Defendants further argue that an injunction is not necessary to protect Feesers from competitive injury because the deviated pricing it complains of has been in place for many years, and Feesers has been unable to identify any lost sales resulting from such pricing. The court rejects this argument. The court is satisfied that the level of price discrimination by Michael Foods in favor of Sodexho is great enough, and the customers for whom both Feesers and Sodexho compete are sophisticated enough, that it is a matter of time before that price disparity causes Feesers to lose customers to Sodexho.

Finally, Defendants warn the court of the allegedly disastrous consequences of barring deviated pricing to Sodexho. According to Michael Foods, the company would be forced into financial ruin if it were required to lower its prices to Feesers for resale to all customers. However, Michael Foods would not necessarily be required to extend lower prices to Feesers in order to comply with the Robinson-Patman Act. For instance, Michael Foods could raise Sodexho's price to match the national list price, or it could remain competitive by lowering the national list price. The court offers no opinion as to which method Michael Foods must adopt in order to comply with this order. However, it is clear that the Act prohibits Michael Foods from discriminating in price against Feesers and in favor of Sodexho. Accordingly, Plaintiff is entitled to an injunction prohibiting Michael Foods from engaging in such discrimination, and Sodexho from inducing such discrimination.

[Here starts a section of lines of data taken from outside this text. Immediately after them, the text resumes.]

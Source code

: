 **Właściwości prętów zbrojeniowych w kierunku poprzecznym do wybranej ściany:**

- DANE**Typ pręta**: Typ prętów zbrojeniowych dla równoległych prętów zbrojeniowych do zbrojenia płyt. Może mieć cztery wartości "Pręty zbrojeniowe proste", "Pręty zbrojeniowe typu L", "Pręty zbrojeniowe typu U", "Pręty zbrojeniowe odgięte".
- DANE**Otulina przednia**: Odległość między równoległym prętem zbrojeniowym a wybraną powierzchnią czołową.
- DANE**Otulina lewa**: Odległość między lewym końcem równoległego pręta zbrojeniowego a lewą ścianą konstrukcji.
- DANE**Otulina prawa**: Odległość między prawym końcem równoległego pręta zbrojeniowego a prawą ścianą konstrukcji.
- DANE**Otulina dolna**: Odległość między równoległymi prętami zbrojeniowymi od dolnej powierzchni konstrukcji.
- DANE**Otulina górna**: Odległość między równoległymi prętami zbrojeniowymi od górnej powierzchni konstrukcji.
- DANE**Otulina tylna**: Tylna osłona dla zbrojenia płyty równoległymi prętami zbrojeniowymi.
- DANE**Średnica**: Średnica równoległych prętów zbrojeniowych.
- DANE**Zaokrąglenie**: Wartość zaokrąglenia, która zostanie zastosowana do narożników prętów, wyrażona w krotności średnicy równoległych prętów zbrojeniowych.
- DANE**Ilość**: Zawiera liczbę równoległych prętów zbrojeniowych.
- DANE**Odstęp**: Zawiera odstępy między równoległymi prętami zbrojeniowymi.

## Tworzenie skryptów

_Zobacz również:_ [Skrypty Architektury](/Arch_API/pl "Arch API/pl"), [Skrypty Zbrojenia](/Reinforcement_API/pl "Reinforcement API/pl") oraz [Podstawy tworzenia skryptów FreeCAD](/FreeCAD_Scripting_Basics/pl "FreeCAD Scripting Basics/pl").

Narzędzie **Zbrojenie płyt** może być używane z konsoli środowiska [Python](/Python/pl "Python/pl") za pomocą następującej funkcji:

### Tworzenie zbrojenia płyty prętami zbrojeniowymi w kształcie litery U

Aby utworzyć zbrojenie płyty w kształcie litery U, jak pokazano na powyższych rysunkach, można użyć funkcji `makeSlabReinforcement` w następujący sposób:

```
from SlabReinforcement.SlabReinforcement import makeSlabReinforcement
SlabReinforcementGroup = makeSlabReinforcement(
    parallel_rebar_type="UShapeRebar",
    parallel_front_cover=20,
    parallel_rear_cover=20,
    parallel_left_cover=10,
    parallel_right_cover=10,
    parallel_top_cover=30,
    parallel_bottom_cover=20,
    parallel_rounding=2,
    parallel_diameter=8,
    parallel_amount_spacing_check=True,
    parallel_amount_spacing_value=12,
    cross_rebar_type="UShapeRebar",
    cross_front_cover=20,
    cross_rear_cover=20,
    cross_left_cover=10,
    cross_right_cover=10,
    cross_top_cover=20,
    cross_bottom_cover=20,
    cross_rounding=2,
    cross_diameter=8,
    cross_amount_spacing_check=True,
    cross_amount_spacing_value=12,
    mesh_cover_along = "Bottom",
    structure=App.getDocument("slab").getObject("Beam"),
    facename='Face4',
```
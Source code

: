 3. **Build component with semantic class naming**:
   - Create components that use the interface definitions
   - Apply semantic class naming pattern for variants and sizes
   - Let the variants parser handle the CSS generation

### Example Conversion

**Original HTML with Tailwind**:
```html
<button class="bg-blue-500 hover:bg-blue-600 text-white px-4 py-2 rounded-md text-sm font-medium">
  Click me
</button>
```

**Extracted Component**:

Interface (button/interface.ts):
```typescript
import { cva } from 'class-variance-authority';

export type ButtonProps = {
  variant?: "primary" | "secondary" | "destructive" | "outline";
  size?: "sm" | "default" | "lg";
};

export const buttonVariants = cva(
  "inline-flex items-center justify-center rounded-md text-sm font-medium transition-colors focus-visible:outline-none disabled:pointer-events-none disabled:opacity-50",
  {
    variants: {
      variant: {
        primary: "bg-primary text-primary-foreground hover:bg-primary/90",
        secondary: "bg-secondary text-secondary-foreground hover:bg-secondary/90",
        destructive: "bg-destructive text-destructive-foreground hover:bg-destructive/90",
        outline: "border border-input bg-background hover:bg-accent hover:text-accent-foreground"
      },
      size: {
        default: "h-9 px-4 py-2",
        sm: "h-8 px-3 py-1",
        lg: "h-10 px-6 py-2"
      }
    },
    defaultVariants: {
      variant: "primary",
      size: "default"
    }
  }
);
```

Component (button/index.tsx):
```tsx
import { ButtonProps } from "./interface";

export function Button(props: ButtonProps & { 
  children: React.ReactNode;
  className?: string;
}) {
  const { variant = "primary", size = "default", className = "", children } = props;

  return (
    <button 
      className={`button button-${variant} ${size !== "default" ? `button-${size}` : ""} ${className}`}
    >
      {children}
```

One aspect of the injunctive relief Feesers seeks against Sodexho merits further discussion. Feesers seeks to enjoin Sodexho from inducing or receiving discriminatory pricing not only from Michael Foods, but also from other manufacturers from which both Feesers and Sodexho purchase goods. The court declines to grant such broad injunctive relief. Although the evidence presented at trial suggests that Sodexho has negotiated price discounts with manufacturers other than Michael Foods, those manufacturers are not named as parties to this suit, and the details of their pricing arrangements with Sodexho are not before the court. Thus the court is in no position to determine whether Sodexho has knowingly induced or received price discriminatory pricing from other manufacturers. Accordingly, the court will enjoin Sodexho from inducing or receiving discriminatory pricing from Michael Foods, but the injunctive relief shall not extend to other manufacturers.

VII. Conclusion

For the foregoing reasons, the court finds in favor of Plaintiff.

Defendant Michael Foods violated Section 2(a) of the Robinson-Patman Act by discriminating in price between competing purchasers, and Sodexho violated Section 2(f) of the Act by inducing such discrimination. An appropriate order will issue.

ORDER

In accordance with the foregoing memorandum of law, IT IS HEREBY ORDERED AND ADJUDGED THAT:

(1) The Clerk of Court shall enter judgment as follows:

(a) Michael Foods has unlawfully discriminated as to price against Feesers and Sodexho has unlawfully induced or received such price discrimination in violation of the Robinson-Patman Act.

(b) Michael Foods is hereby enjoined from discriminating unlawfully in price in favor of Sodexho and against Feesers.

(c) Sodexho is hereby enjoined from continuing to induce or receive unlawful price discrimination from Michael Foods.

(2) No later than 30 days from the date of this order, Plaintiff shall submit a petition for reasonable attorneys' fees and costs, supported by affidavits describing the experience of the attorneys and their standard hourly rates. Thereafter Defendants shall have 30 days to submit a response to the petition.